BRIEF: Return exactly those lines of the material below that fall between the line holding "### Preview" and the line holding "##### Cart page", inclusive.

STUDY MATERIAL:
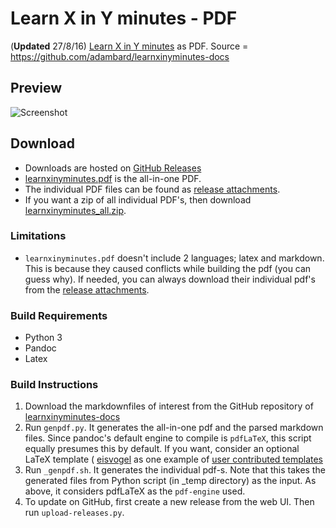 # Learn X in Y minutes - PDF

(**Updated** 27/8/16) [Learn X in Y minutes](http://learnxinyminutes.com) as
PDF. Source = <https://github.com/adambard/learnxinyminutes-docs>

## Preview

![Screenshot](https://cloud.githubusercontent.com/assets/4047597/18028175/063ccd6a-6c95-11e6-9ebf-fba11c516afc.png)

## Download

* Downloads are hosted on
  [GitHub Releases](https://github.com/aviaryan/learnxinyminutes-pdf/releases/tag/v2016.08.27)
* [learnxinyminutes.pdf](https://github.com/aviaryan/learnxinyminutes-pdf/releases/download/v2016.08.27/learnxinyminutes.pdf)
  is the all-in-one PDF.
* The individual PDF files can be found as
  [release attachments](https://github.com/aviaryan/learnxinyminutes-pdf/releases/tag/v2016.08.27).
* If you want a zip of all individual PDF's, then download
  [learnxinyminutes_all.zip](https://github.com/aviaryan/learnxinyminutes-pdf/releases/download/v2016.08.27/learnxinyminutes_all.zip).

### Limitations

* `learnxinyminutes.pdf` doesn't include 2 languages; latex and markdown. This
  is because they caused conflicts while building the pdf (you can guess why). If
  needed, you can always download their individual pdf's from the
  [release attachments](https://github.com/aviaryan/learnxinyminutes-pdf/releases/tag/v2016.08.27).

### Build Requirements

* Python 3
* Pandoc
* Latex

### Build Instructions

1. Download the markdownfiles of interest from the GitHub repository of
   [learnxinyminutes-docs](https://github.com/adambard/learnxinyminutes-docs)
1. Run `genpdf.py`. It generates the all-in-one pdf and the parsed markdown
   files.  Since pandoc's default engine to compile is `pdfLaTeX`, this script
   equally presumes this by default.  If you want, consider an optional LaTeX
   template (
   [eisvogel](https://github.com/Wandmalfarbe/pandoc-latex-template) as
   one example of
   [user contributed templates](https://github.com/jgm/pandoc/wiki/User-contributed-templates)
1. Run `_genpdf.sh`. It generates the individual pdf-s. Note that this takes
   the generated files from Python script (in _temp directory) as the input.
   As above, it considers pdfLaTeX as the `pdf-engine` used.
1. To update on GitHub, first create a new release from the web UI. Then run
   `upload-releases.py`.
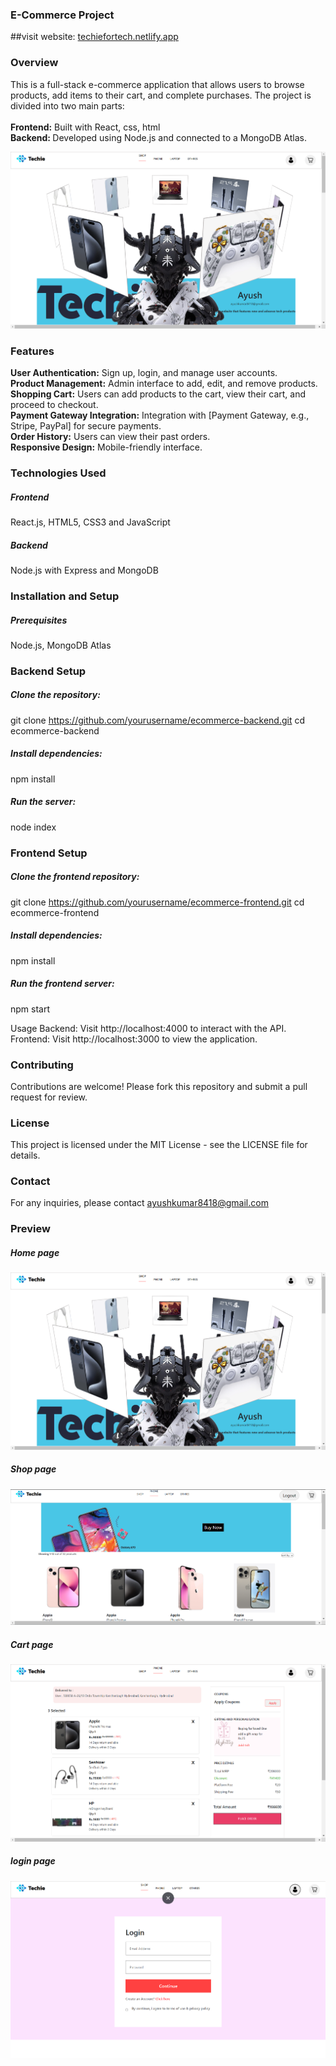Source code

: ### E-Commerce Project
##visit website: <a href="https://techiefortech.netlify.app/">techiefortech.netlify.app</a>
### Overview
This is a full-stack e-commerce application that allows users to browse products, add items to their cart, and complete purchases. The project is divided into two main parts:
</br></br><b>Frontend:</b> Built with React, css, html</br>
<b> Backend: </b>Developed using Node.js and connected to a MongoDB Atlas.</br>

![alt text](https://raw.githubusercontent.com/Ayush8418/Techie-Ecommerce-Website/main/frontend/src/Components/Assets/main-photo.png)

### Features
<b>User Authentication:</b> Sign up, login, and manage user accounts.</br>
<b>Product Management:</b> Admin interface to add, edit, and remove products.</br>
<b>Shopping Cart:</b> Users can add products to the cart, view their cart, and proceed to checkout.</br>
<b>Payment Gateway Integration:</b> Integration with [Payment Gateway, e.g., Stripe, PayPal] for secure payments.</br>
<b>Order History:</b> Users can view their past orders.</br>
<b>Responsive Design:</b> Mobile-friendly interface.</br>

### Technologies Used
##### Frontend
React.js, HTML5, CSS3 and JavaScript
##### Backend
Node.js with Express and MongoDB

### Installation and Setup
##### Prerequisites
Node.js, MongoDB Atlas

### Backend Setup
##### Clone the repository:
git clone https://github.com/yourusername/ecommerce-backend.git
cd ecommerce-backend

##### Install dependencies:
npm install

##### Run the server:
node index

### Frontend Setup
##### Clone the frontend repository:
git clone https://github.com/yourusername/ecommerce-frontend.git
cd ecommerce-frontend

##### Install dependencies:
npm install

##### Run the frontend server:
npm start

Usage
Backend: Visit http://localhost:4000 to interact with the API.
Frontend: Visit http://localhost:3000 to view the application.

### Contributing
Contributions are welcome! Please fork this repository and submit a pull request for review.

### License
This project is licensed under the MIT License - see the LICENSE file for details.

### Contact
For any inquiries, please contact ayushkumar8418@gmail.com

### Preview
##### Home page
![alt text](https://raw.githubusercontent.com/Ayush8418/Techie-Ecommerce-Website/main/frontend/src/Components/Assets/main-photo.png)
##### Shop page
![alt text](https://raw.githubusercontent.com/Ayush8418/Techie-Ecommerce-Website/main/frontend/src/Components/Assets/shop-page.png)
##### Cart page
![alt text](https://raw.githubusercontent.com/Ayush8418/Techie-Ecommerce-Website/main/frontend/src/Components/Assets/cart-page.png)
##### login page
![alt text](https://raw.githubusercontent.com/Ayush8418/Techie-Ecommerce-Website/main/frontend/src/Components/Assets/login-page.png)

* * *

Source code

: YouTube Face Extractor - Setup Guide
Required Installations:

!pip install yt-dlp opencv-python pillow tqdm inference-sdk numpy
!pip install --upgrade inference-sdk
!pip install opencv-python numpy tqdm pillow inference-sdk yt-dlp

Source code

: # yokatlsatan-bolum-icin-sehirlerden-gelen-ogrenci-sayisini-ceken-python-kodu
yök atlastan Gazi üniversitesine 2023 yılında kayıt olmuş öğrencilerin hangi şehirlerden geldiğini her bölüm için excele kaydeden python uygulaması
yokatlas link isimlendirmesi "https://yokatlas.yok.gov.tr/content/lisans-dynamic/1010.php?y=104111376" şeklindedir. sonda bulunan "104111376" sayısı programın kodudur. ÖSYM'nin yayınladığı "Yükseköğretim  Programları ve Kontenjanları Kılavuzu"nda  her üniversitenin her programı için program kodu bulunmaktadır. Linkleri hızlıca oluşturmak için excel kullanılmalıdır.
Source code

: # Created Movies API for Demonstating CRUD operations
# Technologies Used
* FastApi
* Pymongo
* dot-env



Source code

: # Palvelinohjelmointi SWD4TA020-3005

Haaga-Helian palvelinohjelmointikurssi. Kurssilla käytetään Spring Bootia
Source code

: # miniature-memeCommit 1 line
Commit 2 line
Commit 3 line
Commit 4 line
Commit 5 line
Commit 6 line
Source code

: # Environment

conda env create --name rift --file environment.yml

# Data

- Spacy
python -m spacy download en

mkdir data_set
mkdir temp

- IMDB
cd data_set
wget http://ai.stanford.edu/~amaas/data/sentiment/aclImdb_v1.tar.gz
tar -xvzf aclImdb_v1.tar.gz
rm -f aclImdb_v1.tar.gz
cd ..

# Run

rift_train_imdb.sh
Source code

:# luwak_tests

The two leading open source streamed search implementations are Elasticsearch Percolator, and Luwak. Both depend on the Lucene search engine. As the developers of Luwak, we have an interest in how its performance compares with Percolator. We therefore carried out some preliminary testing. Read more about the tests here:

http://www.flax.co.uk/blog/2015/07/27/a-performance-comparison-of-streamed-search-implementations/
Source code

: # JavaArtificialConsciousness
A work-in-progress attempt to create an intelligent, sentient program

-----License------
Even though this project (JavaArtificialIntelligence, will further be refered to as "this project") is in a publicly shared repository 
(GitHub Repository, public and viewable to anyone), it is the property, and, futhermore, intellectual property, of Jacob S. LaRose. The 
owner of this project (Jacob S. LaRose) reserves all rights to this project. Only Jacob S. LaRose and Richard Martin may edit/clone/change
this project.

PROBLEM SOLUTION:
### Preview
##### Home page
![alt text](https://raw.githubusercontent.com/Ayush8418/Techie-Ecommerce-Website/main/frontend/src/Components/Assets/main-photo.png)
##### Shop page
![alt text](https://raw.githubusercontent.com/Ayush8418/Techie-Ecommerce-Website/main/frontend/src/Components/Assets/shop-page.png)
##### Cart page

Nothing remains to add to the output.